I'll try and answer point by point. It was excellent ! We all knew that our lives depended on their doing their jobs well; they slogged their guts out for us - often working through the night (without complaint - apart from the constant grumble which is an inseparable part of Service life - to get their "kite" on the line next morning. Then they would reluctantly "lend" "their" aircraft to the pilot for an "op" (and I'll always remember the broad grins when you brought it back into dispersal and signalled "thumbs up" to the questioning faces.

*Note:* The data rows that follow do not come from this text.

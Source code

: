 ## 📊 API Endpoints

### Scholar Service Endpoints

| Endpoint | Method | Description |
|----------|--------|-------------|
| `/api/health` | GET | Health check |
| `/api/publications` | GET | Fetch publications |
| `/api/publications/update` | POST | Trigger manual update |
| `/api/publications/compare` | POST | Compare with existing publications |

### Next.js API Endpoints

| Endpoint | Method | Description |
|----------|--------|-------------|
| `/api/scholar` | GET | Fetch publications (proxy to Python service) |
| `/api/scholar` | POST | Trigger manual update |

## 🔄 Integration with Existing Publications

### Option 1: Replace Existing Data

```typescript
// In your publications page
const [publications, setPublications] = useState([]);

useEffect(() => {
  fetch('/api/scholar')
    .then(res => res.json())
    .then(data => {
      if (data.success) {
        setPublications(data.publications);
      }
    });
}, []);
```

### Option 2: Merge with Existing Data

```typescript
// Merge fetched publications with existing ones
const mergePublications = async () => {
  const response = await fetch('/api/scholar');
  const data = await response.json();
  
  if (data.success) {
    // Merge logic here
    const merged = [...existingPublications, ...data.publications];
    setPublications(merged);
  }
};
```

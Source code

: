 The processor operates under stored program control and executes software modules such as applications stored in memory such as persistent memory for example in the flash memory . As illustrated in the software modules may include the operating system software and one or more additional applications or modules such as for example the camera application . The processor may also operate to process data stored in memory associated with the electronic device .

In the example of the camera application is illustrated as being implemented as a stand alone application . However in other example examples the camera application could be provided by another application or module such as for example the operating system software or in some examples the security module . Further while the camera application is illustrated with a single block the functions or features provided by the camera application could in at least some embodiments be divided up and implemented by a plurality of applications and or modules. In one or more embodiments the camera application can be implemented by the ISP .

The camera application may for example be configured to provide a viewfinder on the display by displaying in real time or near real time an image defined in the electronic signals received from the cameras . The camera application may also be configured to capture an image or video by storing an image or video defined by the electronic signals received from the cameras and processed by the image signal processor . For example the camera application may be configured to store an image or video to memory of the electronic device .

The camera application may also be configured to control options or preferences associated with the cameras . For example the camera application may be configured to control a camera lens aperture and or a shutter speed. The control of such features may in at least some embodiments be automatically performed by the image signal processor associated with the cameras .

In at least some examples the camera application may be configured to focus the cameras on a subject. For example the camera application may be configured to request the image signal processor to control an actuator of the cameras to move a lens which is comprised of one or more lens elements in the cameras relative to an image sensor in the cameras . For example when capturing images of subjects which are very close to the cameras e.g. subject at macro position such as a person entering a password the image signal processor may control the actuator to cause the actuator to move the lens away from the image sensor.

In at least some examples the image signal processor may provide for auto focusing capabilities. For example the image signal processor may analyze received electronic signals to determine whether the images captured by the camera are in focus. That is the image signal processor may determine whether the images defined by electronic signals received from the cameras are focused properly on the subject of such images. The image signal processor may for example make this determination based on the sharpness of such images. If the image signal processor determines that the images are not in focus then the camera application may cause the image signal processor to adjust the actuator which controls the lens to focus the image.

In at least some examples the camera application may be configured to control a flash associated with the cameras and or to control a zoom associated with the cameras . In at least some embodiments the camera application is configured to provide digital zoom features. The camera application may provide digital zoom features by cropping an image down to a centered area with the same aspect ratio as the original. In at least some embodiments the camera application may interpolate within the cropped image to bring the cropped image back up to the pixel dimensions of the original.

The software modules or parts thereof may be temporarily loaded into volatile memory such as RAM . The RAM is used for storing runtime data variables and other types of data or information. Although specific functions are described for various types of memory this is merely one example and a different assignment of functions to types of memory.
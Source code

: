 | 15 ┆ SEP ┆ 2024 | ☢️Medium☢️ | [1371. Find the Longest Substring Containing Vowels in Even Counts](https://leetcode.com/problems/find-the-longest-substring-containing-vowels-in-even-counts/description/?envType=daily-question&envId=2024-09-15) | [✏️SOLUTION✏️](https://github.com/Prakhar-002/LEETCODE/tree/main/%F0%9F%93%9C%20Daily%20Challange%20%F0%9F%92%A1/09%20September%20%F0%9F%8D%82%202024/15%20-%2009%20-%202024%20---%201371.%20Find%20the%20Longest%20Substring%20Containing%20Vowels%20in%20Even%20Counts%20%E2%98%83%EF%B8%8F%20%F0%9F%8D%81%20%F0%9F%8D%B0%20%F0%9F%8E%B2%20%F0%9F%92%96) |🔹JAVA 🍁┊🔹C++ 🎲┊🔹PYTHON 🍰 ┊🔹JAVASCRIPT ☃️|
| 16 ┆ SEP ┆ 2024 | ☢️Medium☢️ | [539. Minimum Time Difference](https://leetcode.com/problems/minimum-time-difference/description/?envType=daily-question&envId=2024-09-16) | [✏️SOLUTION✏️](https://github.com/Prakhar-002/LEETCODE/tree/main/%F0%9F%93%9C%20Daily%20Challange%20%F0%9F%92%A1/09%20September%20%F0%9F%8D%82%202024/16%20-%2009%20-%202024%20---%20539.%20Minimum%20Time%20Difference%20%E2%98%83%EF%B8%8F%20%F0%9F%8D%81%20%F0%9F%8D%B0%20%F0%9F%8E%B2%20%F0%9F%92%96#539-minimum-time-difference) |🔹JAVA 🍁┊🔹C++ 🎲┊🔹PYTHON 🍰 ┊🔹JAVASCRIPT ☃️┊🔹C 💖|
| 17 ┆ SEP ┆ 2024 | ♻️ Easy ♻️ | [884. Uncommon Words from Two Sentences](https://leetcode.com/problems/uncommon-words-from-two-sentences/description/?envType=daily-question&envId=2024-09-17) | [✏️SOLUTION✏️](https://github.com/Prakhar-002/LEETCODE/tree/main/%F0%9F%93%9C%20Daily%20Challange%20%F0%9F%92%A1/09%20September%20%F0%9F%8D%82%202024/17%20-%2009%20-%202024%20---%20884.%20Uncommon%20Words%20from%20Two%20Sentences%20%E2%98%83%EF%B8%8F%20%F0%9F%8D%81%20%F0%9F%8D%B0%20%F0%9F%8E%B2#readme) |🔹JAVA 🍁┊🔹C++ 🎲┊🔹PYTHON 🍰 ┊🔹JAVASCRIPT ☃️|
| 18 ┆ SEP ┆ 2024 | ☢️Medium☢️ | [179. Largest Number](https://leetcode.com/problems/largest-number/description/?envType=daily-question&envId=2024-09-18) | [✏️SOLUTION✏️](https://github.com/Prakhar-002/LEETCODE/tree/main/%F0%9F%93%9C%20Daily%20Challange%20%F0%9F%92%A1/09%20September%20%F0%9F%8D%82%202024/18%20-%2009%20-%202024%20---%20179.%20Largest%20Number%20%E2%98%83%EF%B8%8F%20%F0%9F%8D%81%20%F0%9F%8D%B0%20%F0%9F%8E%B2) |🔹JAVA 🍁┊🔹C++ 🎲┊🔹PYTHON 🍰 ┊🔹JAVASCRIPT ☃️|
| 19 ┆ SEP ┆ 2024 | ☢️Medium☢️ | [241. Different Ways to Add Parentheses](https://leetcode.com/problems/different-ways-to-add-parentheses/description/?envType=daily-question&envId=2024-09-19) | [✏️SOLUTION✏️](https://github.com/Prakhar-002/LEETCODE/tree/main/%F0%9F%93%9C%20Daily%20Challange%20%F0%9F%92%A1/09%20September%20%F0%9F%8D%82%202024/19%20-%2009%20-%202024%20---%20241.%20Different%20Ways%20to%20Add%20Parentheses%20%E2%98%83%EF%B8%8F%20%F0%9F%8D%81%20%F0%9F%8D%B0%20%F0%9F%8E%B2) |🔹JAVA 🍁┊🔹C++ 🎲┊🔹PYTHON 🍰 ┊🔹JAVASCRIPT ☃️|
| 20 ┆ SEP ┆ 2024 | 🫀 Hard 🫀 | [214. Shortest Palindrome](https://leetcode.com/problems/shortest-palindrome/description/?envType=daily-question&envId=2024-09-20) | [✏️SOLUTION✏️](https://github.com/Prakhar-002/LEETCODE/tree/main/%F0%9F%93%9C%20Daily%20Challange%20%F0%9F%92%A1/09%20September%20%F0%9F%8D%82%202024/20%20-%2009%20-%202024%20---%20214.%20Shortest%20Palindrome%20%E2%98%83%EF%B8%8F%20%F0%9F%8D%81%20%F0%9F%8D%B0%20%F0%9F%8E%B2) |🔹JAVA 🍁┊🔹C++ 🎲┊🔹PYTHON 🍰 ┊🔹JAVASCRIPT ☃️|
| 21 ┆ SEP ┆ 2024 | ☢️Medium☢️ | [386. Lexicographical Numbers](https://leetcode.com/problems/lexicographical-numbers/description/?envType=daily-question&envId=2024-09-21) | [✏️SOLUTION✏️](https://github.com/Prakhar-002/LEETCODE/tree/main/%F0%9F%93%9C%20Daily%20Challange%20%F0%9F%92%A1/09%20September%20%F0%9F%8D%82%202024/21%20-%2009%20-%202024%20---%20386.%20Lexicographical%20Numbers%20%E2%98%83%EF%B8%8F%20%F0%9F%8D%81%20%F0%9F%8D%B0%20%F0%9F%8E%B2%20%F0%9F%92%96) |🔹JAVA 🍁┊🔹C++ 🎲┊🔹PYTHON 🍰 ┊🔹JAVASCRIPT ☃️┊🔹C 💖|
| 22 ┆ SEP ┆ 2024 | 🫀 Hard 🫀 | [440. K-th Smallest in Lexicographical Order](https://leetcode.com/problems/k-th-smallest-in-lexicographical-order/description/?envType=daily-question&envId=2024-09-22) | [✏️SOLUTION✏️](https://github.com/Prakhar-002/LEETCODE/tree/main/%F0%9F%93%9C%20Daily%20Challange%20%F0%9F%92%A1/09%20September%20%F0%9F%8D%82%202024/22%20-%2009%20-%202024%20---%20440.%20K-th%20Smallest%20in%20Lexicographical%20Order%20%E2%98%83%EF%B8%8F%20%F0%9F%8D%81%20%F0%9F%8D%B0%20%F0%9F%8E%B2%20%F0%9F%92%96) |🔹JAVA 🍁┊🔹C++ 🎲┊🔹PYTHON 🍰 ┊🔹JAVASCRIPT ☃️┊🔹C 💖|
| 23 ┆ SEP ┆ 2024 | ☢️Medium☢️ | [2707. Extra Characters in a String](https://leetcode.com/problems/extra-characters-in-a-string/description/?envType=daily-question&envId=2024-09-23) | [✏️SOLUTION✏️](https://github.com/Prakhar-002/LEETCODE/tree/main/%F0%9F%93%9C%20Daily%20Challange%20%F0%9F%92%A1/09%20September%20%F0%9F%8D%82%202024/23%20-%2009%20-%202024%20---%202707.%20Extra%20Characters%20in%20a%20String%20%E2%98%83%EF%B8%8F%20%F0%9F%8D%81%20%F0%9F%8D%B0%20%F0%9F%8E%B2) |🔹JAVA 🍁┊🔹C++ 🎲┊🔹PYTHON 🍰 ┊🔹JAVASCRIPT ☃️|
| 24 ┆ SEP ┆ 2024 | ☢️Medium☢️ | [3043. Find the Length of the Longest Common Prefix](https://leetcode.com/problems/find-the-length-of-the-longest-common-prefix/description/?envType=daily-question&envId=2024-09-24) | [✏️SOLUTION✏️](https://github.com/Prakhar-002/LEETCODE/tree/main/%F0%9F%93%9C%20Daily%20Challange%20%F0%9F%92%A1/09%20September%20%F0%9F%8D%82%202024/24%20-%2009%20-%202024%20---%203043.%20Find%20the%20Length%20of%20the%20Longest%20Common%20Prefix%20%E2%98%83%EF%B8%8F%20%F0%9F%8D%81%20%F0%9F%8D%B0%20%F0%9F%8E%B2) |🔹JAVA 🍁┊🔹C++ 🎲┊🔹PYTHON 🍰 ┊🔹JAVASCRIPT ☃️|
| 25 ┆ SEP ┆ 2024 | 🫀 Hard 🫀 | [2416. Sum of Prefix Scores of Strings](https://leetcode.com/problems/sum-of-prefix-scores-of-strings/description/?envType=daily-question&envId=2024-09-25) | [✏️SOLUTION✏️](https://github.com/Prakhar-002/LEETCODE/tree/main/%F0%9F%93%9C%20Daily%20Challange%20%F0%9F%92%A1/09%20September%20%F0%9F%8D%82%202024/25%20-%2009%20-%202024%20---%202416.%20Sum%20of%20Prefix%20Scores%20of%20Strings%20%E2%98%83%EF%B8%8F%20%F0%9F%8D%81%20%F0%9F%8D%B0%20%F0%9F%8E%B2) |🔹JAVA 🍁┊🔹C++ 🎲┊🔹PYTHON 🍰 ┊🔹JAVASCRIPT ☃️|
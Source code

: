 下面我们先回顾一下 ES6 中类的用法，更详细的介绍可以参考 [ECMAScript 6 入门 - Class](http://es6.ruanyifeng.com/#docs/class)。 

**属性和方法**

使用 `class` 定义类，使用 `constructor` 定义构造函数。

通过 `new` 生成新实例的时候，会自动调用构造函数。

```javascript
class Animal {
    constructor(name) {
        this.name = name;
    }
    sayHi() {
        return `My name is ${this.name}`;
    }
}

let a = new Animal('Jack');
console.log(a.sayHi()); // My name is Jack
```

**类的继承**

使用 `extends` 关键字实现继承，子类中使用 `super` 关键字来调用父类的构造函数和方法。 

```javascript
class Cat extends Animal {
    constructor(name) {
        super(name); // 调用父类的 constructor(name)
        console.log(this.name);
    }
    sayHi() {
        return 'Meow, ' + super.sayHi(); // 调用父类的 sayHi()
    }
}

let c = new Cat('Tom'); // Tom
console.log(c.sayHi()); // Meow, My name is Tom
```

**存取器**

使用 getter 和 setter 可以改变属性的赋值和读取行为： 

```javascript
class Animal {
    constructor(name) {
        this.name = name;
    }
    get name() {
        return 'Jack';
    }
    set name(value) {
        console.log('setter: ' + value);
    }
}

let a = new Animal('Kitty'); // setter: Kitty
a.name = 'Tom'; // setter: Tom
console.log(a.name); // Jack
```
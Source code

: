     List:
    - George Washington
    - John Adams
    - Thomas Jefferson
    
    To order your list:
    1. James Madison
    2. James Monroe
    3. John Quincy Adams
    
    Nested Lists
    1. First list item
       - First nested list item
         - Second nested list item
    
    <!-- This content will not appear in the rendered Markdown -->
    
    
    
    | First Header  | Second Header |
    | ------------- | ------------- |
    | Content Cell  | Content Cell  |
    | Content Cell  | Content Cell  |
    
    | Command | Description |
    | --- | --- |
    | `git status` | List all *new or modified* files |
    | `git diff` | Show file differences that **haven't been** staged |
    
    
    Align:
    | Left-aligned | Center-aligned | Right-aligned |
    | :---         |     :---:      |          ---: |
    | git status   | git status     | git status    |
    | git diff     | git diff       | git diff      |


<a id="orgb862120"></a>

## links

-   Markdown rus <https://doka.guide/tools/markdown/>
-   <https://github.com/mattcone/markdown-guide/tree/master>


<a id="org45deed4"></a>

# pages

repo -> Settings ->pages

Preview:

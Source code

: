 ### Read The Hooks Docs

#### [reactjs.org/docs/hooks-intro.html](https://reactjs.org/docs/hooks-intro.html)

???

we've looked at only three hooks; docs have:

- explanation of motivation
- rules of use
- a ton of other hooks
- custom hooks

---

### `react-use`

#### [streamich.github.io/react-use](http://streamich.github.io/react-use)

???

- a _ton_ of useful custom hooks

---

Of course, discipline still ruled, an officer was still an officer and an erk still an erk, but that said (and in particular in Burma) they worked doggedly in heat, humidity and pouring rain, with little shelter (no nice, warm, dry hangars now !) to (say) change an engine overnight. You dropped a spanner, it fell in two inches of glutinous mud. You dropped a nut - goodbye !

What made it easier was the fact that we all slept on the same charpoys, ate the same food in the various Messes, showered under the same perforated four-gallon tins and all ranks shared the same hardships (which the squaddies of the 14th Army would regard as absolute luxuries !). I cannot recall any Parades (except for Pay) in the whole of my time out there.

Things might have been different back home. You say your Dad was on 617, was it in Gibson's time ? I've read that he tended to treat his lower ranks "de haut en bas", as it were, which never goes down very well (but then a very brave man is not necessarily a "nice" one). But that is hearsay. And I would go along 100% with his remarks about the comradeship as his "best of times". Of course, that was one man's war: for others it was much different. (..."It was the Best of Times....It was the Worst of Times"...).

Bit puzzled about "locked" Bomb Doors. Were there other locks apart from the usual ones in the cockpit ? If so, could the pilot release them from there ? (no sense in flying hundreds of miles to your target and then being unable to open bomb doors). But I never had anything to do with the Stirling, it looked an ungainly thing and might well have funny things in it. (There are people reading this who know the answer).

Bit long-winded, but never mind ! Cheers, Danny.